Saved data entries:
BEGIN
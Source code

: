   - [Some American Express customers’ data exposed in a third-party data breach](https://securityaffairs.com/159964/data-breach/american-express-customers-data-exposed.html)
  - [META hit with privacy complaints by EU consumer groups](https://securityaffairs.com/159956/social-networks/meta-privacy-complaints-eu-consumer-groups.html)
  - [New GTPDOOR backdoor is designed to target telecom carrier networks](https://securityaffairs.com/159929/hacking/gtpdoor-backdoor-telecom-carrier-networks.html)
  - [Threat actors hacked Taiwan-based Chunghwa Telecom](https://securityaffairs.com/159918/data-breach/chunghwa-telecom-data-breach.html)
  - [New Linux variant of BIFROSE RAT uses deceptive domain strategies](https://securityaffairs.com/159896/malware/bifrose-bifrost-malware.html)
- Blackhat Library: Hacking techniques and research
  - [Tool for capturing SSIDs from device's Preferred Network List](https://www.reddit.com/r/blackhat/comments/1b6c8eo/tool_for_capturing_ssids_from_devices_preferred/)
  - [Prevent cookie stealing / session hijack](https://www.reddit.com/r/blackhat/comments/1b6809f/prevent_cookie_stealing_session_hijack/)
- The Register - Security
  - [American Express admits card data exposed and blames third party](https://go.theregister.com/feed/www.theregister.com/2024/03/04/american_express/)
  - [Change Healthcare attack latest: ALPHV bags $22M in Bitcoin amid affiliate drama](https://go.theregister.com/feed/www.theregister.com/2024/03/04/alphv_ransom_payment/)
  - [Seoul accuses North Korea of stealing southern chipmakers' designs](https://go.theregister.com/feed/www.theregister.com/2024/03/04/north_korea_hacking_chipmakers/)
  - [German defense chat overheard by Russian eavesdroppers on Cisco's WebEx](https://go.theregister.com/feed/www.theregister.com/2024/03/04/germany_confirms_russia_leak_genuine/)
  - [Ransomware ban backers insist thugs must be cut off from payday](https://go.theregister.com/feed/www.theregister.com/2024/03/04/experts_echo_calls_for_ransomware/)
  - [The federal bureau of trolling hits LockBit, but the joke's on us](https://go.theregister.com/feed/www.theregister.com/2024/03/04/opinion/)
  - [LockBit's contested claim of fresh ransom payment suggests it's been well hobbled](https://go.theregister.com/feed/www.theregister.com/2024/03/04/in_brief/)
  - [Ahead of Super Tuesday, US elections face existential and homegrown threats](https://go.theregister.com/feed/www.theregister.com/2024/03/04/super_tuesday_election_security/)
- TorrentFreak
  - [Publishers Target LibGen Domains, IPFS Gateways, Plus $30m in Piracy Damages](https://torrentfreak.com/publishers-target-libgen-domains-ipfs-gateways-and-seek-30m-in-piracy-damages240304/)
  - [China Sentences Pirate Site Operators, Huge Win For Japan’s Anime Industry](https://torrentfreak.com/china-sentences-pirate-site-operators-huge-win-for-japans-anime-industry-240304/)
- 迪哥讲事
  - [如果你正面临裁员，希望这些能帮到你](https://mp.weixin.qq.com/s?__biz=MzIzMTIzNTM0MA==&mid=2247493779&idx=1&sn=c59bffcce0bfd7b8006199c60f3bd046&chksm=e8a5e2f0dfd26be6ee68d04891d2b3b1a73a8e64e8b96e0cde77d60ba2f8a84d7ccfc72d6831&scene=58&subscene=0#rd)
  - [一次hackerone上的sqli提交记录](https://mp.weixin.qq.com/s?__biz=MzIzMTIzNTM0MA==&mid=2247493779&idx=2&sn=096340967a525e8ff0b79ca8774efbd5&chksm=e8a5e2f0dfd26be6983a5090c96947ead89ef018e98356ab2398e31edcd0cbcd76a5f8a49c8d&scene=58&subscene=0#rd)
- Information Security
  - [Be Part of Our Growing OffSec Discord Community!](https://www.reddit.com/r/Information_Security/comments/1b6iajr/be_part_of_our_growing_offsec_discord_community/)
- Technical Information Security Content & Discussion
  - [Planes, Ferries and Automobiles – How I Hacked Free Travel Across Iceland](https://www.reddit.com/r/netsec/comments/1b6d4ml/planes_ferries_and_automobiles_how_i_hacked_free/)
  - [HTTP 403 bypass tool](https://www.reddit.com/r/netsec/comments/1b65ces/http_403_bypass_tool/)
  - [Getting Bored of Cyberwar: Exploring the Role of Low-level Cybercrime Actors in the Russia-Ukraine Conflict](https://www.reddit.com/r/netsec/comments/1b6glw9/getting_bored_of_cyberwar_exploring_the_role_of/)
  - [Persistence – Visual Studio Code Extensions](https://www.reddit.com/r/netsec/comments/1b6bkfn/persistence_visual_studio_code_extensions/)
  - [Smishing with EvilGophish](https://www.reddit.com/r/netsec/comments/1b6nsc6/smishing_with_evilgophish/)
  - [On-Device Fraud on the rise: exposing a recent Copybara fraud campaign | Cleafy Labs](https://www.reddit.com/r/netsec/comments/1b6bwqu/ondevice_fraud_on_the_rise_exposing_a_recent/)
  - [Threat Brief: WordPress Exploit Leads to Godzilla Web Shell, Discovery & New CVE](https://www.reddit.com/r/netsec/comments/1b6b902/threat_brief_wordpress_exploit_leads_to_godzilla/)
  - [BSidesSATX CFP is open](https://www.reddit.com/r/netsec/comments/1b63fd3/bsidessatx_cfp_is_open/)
END
WORK REQUEST:
When you reach the line containing "- [Prevent cookie" in the data above, start copying exactly, and stop after the line containing "- [American Express".

TASK RESPONSE:
  - [Prevent cookie stealing / session hijack](https://www.reddit.com/r/blackhat/comments/1b6809f/prevent_cookie_stealing_session_hijack/)
- The Register - Security
  - [American Express admits card data exposed and blames third party](https://go.theregister.com/feed/www.theregister.com/2024/03/04/american_express/)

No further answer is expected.